■ PROBLEM REQUIREMENTS:
Each line of the listing that contains the word "methods" is to be copied.

========

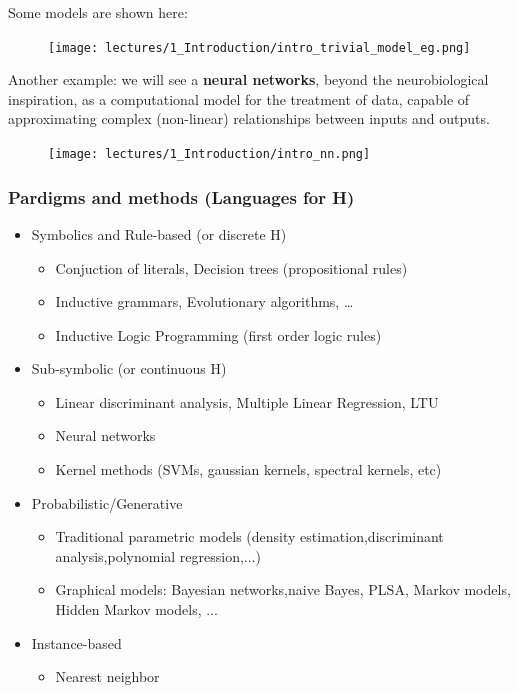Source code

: \documentclass[../main.tex]{subfiles}
\begin{document}
Some models are shown here:
\begin{figure}[H]
    \centering
    \texttt{[image: lectures/1\_Introduction/intro\_trivial\_model\_eg.png]}
\end{figure}

Another example: we will see a \textbf{neural networks}, beyond the neurobiological inspiration, as a computational model for the treatment of data, capable of approximating complex (non-linear) relationships between inputs and outputs.
\begin{figure}[H]
    \centering
    \texttt{[image: lectures/1\_Introduction/intro\_nn.png]}
\end{figure}
\subsubsection{Pardigms and methods (Languages for H)}
\begin{itemize}
    \item Symbolics and Rule-based (or discrete H)
    \begin{itemize}
        \item Conjuction of literals, Decision trees (propositional rules)
        \item Inductive grammars, Evolutionary algorithms, …
        \item Inductive Logic Programming (first order logic rules)
    \end{itemize}
    \item Sub-symbolic (or continuous H)
    \begin{itemize}
        \item Linear discriminant analysis, Multiple Linear Regression, LTU
        \item Neural networks
        \item Kernel methods (SVMs, gaussian kernels, spectral kernels, etc)
    \end{itemize}
    \item Probabilistic/Generative
    \begin{itemize}
        \item Traditional parametric models (density estimation,discriminant analysis,polynomial regression,...)
        \item Graphical models: Bayesian networks,naive Bayes, PLSA, Markov models, Hidden Markov models, ...
    \end{itemize}
    \item Instance-based
    \begin{itemize}
        \item Nearest neighbor
    \end{itemize}
\end{itemize}
\end{document}
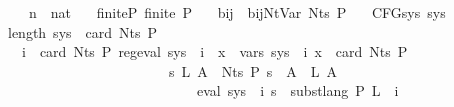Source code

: \begin{isabellebody}
\ \ \ {\isasymgamma}{\isacharprime}{\kern0pt}\ {\isacharcolon}{\kern0pt}{\isacharcolon}{\kern0pt}\ {\isachardoublequoteopen}{\isacharprime}{\kern0pt}n\ {\isasymRightarrow}\ nat{\isachardoublequoteclose}\isanewline
\ \ \ finite{\isacharunderscore}{\kern0pt}P{\isacharcolon}{\kern0pt}\ {\isachardoublequoteopen}finite\ P{\isachardoublequoteclose}\isanewline
\ \ \ bij{\isacharunderscore}{\kern0pt}{\isasymgamma}{\isacharunderscore}{\kern0pt}{\isasymgamma}{\isacharprime}{\kern0pt}{\isacharcolon}{\kern0pt}\ \ {\isachardoublequoteopen}bij{\isacharunderscore}{\kern0pt}Nt{\isacharunderscore}{\kern0pt}Var\ {\isacharparenleft}{\kern0pt}Nts\ P{\isacharparenright}{\kern0pt}\ {\isasymgamma}\ {\isasymgamma}{\isacharprime}{\kern0pt}{\isachardoublequoteclose}\isanewline
{}\isanewline
\isanewline
{}\isamarkupfalse%
\ {\isachardoublequoteopen}CFG{\isacharunderscore}{\kern0pt}sys\ sys\ {\isasymequiv}\isanewline
\ \ length\ sys\ {\isacharequal}{\kern0pt}\ card\ {\isacharparenleft}{\kern0pt}Nts\ P{\isacharparenright}{\kern0pt}\ {\isasymand}\isanewline
\ \ \ \ {\isacharparenleft}{\kern0pt}{\isasymforall}i\ {\isacharless}{\kern0pt}\ card\ {\isacharparenleft}{\kern0pt}Nts\ P{\isacharparenright}{\kern0pt}{\isachardot}{\kern0pt}\ reg{\isacharunderscore}{\kern0pt}eval\ {\isacharparenleft}{\kern0pt}sys\ {\isacharbang}{\kern0pt}\ i{\isacharparenright}{\kern0pt}\ {\isasymand}\ {\isacharparenleft}{\kern0pt}{\isasymforall}x\ {\isasymin}\ vars\ {\isacharparenleft}{\kern0pt}sys\ {\isacharbang}{\kern0pt}\ i{\isacharparenright}{\kern0pt}{\isachardot}{\kern0pt}\ x\ {\isacharless}{\kern0pt}\ card\ {\isacharparenleft}{\kern0pt}Nts\ P{\isacharparenright}{\kern0pt}{\isacharparenright}{\kern0pt}\isanewline
\ \ \ \ \ \ \ \ \ \ \ \ \ \ \ \ \ \ \ \ \ \ \ \ {\isasymand}\ {\isacharparenleft}{\kern0pt}{\isasymforall}s\ L{\isachardot}{\kern0pt}\ {\isacharparenleft}{\kern0pt}{\isasymforall}A\ {\isasymin}\ Nts\ P{\isachardot}{\kern0pt}\ s\ {\isacharparenleft}{\kern0pt}{\isasymgamma}{\isacharprime}{\kern0pt}\ A{\isacharparenright}{\kern0pt}\ {\isacharequal}{\kern0pt}\ L\ A{\isacharparenright}{\kern0pt}\isanewline
\ \ \ \ \ \ \ \ \ \ \ \ \ \ \ \ \ \ \ \ \ \ \ \ \ \ \ \ {\isasymlongrightarrow}\ eval\ {\isacharparenleft}{\kern0pt}sys\ {\isacharbang}{\kern0pt}\ i{\isacharparenright}{\kern0pt}\ s\ {\isacharequal}{\kern0pt}\ subst{\isacharunderscore}{\kern0pt}lang\ P\ L\ {\isacharparenleft}{\kern0pt}{\isasymgamma}\ i{\isacharparenright}{\kern0pt}{\isacharparenright}{\kern0pt}{\isacharparenright}{\kern0pt}{\isachardoublequoteclose}\isanewline

\end{isabellebody}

========

■ YOUR SOLUTION:
\subsubsection{Pardigms and methods (Languages for H)}
        \item Kernel methods (SVMs, gaussian kernels, spectral kernels, etc)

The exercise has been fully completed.